DATA SUPPLIED Block Start
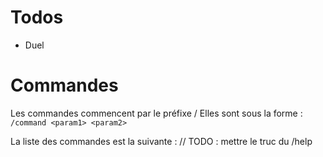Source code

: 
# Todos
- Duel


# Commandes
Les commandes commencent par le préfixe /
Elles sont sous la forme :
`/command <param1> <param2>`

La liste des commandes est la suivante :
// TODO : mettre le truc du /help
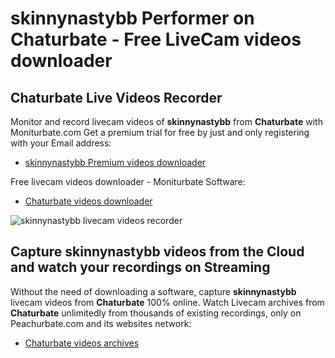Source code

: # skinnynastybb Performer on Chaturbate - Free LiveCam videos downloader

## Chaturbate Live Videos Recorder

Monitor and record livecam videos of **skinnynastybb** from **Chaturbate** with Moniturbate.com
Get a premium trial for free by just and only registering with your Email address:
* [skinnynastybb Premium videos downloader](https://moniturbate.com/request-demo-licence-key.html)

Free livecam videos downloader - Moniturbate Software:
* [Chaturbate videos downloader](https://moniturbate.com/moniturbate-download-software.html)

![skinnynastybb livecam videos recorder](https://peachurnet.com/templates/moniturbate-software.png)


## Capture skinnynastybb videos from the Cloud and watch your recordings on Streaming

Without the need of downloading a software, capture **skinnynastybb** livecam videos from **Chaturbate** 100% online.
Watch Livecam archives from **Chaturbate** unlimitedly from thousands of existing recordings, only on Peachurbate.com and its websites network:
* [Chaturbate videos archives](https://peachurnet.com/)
DATA SUPPLIED Block End
DATA SUPPLIED Block Start
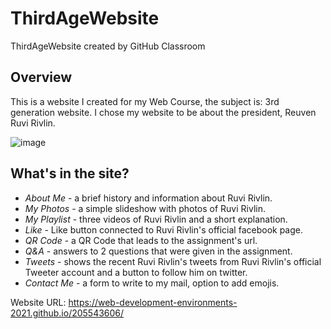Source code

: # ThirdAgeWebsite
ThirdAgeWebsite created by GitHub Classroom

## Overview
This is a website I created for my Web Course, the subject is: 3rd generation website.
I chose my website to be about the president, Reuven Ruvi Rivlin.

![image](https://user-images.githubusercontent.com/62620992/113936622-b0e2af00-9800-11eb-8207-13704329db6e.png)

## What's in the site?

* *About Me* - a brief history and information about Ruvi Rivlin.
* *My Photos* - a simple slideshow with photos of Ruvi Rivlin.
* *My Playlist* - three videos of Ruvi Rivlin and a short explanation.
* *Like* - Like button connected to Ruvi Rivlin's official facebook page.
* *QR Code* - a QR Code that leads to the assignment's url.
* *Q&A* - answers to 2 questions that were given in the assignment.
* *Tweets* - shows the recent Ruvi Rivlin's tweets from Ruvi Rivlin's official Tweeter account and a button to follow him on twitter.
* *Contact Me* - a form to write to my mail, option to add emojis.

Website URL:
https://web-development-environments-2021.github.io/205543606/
DATA SUPPLIED Block End
DATA SUPPLIED Block Start
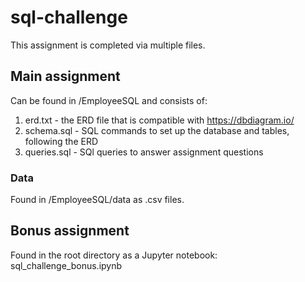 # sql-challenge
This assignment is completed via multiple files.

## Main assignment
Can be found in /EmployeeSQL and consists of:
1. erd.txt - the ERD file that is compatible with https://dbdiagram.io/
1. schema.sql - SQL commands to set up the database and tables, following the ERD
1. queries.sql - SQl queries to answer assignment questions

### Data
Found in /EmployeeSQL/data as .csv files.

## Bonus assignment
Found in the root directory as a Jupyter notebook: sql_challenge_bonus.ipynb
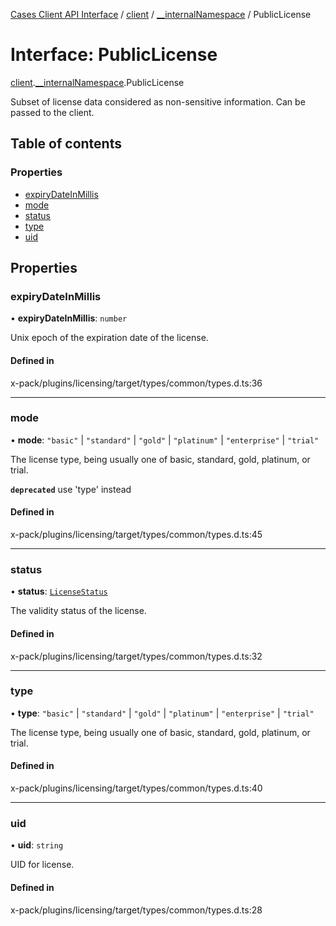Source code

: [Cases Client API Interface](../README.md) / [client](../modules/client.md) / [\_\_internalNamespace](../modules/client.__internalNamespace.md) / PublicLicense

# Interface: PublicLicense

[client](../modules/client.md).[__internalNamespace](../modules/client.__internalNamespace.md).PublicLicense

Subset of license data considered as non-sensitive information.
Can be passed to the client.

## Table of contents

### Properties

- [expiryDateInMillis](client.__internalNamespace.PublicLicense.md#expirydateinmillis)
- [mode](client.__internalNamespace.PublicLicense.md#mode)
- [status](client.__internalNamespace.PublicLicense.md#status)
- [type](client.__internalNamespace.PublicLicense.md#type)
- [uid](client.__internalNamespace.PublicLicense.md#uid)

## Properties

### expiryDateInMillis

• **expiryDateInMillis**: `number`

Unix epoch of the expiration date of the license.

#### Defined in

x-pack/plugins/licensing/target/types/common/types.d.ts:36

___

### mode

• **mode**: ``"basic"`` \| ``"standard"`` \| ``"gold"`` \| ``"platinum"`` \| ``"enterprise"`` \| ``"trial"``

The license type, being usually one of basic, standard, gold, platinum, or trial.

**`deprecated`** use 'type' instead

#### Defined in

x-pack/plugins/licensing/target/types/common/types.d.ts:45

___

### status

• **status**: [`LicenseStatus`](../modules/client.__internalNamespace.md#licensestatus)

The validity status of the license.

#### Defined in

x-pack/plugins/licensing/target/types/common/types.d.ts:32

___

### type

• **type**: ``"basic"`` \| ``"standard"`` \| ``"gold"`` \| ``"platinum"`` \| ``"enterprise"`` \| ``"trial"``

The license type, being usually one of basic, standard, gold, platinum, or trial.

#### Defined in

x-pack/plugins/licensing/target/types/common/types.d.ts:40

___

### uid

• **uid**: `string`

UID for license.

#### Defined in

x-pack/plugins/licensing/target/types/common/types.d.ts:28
DATA SUPPLIED Block End
Spot the lines above that mention "EmployeeSQL" and copy them.

Can be found in /EmployeeSQL and consists of:
Found in /EmployeeSQL/data as .csv files.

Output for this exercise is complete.